To answer these questions, this course asks students to explore two core and interrelated threads in the history of mass criminalization and incarceration: 1) The central institutions, actors, and ideologies that propelled the development of the modern United States carceral regime 2) The actors, organizations, and movements who fought against the ascent of the prison industrial complex. In braiding these two histories together will, we will consider questions such as: What is the relationship between mass imprisonment and the history of white supremacy, capitalism, patriarchy, imperialism, and trans- and queerphobia? What is historical role and function of police, courts, and prisons? How did imprisoned people and their allies understand the emergent crisis of mass imprisonment, and how did they resist an increasingly normative "tough-on-crime" politics that sanctioned ever-expanding racialized state violence? And most importantly: how does historicizing the carceral state's development and the prisoner-led movements against it matter for contemporary debates about policing and punishment, and for our understanding of United States politics more broadly?

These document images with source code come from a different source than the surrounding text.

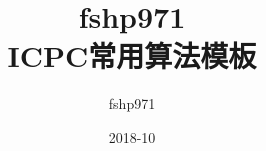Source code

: \documentclass[twoside,openright]{book}
\title{fshp971 \\ ICPC常用算法模板}
\author{fshp971}
\affiliation{}
\date{2018-10}
\begin{document}
\makecomptitle

\maketoc








\end{document}
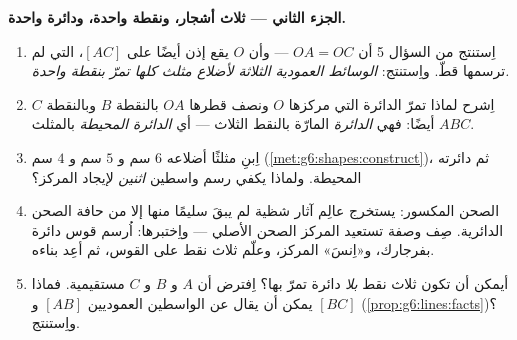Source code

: \begin{problem}
\medskip
\noindent\textbf{الجزء الثاني --- ثلاث أشجار، ونقطة واحدة،
ودائرة واحدة.}
\begin{enumerate}[resume]
  \item اِستنتج من السؤال 5 أن $OA = OC$ --- وأن
        $O$ يقع إذن أيضًا على  
        $[AC]$، التي لم ترسمها قطّ. واِستنتج: \emph{الوسائط
        العمودية الثلاثة لأضلاع مثلث كلها
        تمرّ بنقطة واحدة.}
  \item اِشرح لماذا تمرّ الدائرة التي مركزها $O$ ونصف قطرها $OA$
        بالنقطة $B$ وبالنقطة $C$ أيضًا: فهي \emph{الدائرة}
        المارّة بالنقط الثلاث --- أي \emph{الدائرة
        المحيطة}
        بالمثلث $ABC$.
  \item اِبنِ مثلثًا أضلاعه $6$ سم و $5$ سم و
        $4$ سم (\cref{met:g6:shapes:construct})، ثم
        دائرته المحيطة. ولماذا يكفي رسم
        واسطين \emph{اثنين} لإيجاد المركز؟
  \item الصحن المكسور: يستخرج عالِم آثار شظية لم يبقَ
        سليمًا منها إلا  من حافة الصحن الدائرية.
        صِف وصفة تستعيد المركز  الصحن الأصلي --- واِختبرها: اُرسم
        قوس دائرة بفرجارك، و«اِنسَ» المركز،
        وعلّم ثلاث نقط على القوس، ثم أعِد بناءه.
  \item أيمكن أن تكون ثلاث نقط \emph{بلا} دائرة تمرّ
        بها؟ اِفترض أن $A$ و $B$ و $C$ مستقيمية. فماذا يمكن
        أن يقال عن الواسطين العموديين  $[AB]$ و
        $[BC]$ (\cref{prop:g6:lines:facts})؟ واِستنتج.
\end{enumerate}


\end{problem}
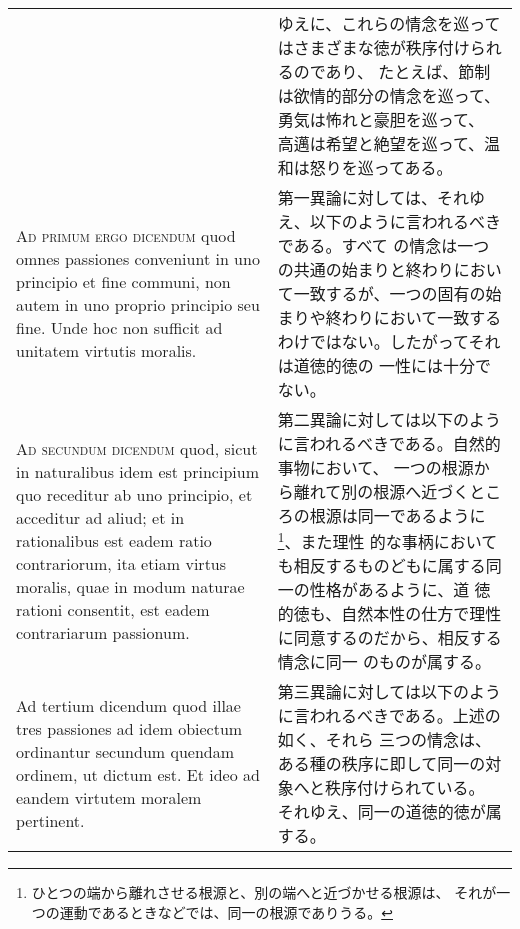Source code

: \documentclass[10pt]{jsarticle}
\begin{document}
\begin{longtable}{p{21em}p{21em}}
 &

 ゆえに、これらの情念を巡ってはさまざまな徳が秩序付けられるのであり、
 たとえば、節制は欲情的部分の情念を巡って、勇気は怖れと豪胆を巡って、
 高邁は希望と絶望を巡って、温和は怒りを巡ってある。
 
 \\
 


 {\scshape Ad primum ergo dicendum} quod omnes passiones conveniunt in
 uno principio et fine communi, non autem in uno proprio principio seu
 fine. Unde hoc non sufficit ad unitatem virtutis moralis.
 
&

 第一異論に対しては、それゆえ、以下のように言われるべきである。すべて
 の情念は一つの共通の始まりと終わりにおいて一致するが、一つの固有の始
 まりや終わりにおいて一致するわけではない。したがってそれは道徳的徳の
 一性には十分でない。
 
\\

 {\scshape Ad secundum dicendum} quod, sicut in naturalibus idem est
 principium quo receditur ab uno principio, et acceditur ad aliud; et
 in rationalibus est eadem ratio contrariorum, ita etiam virtus
 moralis, quae in modum naturae rationi consentit, est eadem
 contrariarum passionum.
 
&

 第二異論に対しては以下のように言われるべきである。自然的事物において、
 一つの根源から離れて別の根源へ近づくところの根源は同一であるように
 \footnote{ひとつの端から離れさせる根源と、別の端へと近づかせる根源は、
 それが一つの運動であるときなどでは、同一の根源でありうる。}、また理性
 的な事柄においても相反するものどもに属する同一の性格があるように、道
 徳的徳も、自然本性の仕方で理性に同意するのだから、相反する情念に同一
 のものが属する。

 \\

 Ad tertium dicendum quod illae tres passiones ad idem obiectum
 ordinantur secundum quendam ordinem, ut dictum est. Et ideo ad eandem
 virtutem moralem pertinent.
 
&

 第三異論に対しては以下のように言われるべきである。上述の如く、それら
 三つの情念は、ある種の秩序に即して同一の対象へと秩序付けられている。
 それゆえ、同一の道徳的徳が属する。

 
\\



\end{longtable}
\newpage
\end{document}
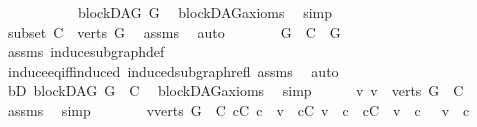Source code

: \begin{isabellebody}
\ \ \isamarkupfalse%
\ \ \isanewline
\ \ \ \ \isamarkupfalse%
\ {\isachardoublequoteopen}blockDAG\ G{\isachardoublequoteclose}\ \isamarkupfalse%
\ blockDAG{\isacharunderscore}{\kern0pt}axioms\ \isamarkupfalse%
\ simp\isanewline
\ \ \isamarkupfalse%
\ \isanewline
\ \ \ \ \isamarkupfalse%
\ subset{\isacharcolon}{\kern0pt}\ {\isachardoublequoteopen}C\ {\isasymsubseteq}\ verts\ G{\isachardoublequoteclose}\ \isamarkupfalse%
\ assms\ \isamarkupfalse%
\ auto\isanewline
\ \ \ \ \isamarkupfalse%
\ \isamarkupfalse%
\ {\isachardoublequoteopen}G\ {\isasymrestriction}\ C\ {\isacharequal}{\kern0pt}\ G{\isachardoublequoteclose}\ \isamarkupfalse%
\ assms\ induce{\isacharunderscore}{\kern0pt}subgraph{\isacharunderscore}{\kern0pt}def\isanewline
\ \ \ \ \ \ \isamarkupfalse%
\ induce{\isacharunderscore}{\kern0pt}eq{\isacharunderscore}{\kern0pt}iff{\isacharunderscore}{\kern0pt}induced\ induced{\isacharunderscore}{\kern0pt}subgraph{\isacharunderscore}{\kern0pt}refl\ assms\ \isamarkupfalse%
\ auto\ \isanewline
\ \ \ \ \isamarkupfalse%
\ \isamarkupfalse%
\ bD{\isacharcolon}{\kern0pt}\ {\isachardoublequoteopen}blockDAG\ {\isacharparenleft}{\kern0pt}G\ {\isasymrestriction}\ C{\isacharparenright}{\kern0pt}{\isachardoublequoteclose}\ \isamarkupfalse%
\ blockDAG{\isacharunderscore}{\kern0pt}axioms\ \isamarkupfalse%
\ simp\isanewline
\ \ \ \ \isamarkupfalse%
\ {\isachardoublequoteopen}{\isasymnexists}v{\isachardot}{\kern0pt}\ v\ {\isasymin}\ {\isacharparenleft}{\kern0pt}verts\ G{\isacharparenright}{\kern0pt}\ {\isacharminus}{\kern0pt}\ C{\isachardoublequoteclose}\ \isamarkupfalse%
\ assms\ \isamarkupfalse%
\ simp\isanewline
\ \ \ \ \isamarkupfalse%
\ \isamarkupfalse%
\ {\isachardoublequoteopen}{\isacharparenleft}{\kern0pt}{\isasymforall}v{\isasymin}verts\ G\ {\isacharminus}{\kern0pt}\ C{\isachardot}{\kern0pt}\ {\isacharparenleft}{\kern0pt}{\isasymforall}c{\isasymin}C{\isachardot}{\kern0pt}\ c\ {\isasymrightarrow}\isactrlsup {\isacharplus}{\kern0pt}\ v{\isacharparenright}{\kern0pt}\ {\isasymor}\ {\isacharparenleft}{\kern0pt}{\isasymforall}c{\isasymin}C{\isachardot}{\kern0pt}\ v\ {\isasymrightarrow}\isactrlsup {\isacharplus}{\kern0pt}\ c{\isacharparenright}{\kern0pt}\ {\isasymor}\ {\isacharparenleft}{\kern0pt}{\isasymforall}c{\isasymin}C{\isachardot}{\kern0pt}\ {\isasymnot}\ v\ {\isasymrightarrow}\isactrlsup {\isacharplus}{\kern0pt}\ c\ {\isasymand}\ {\isasymnot}\ v\ {\isasymrightarrow}\isactrlsup {\isacharplus}{\kern0pt}\ c{\isacharparenright}{\kern0pt}{\isacharparenright}{\kern0pt}{\isachardoublequoteclose}\isanewline

\end{isabellebody}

Articulate historical arguments about the origin(s), purpose(s), and effect(s) of United States policing, criminalization, and imprisonment; Speak confidently about the history of prisoner movements and the Black imprisoned radical tradition, including its relationship to the broader postwar Black freedom struggle; Interrogate concepts like "crime" and "criminality" and assess the historical development and presumed neutrality of the criminal punishment system in the United States; Analyze primary sources and link your analyses to broader debates or concepts in the course; Write clearly about the connections between historical interpretations of the United States criminal punishment system and present day political debates, policies, and social movements
Op-Eds (2): 15% each, 30% in total; Primary Source Analysis: 15%; Class Participation: 20%; Critical Questions: 5%; Final Project (research paper, policy brief, or zine): 30%
Class Materials (Required)
All texts will be available on Canvas.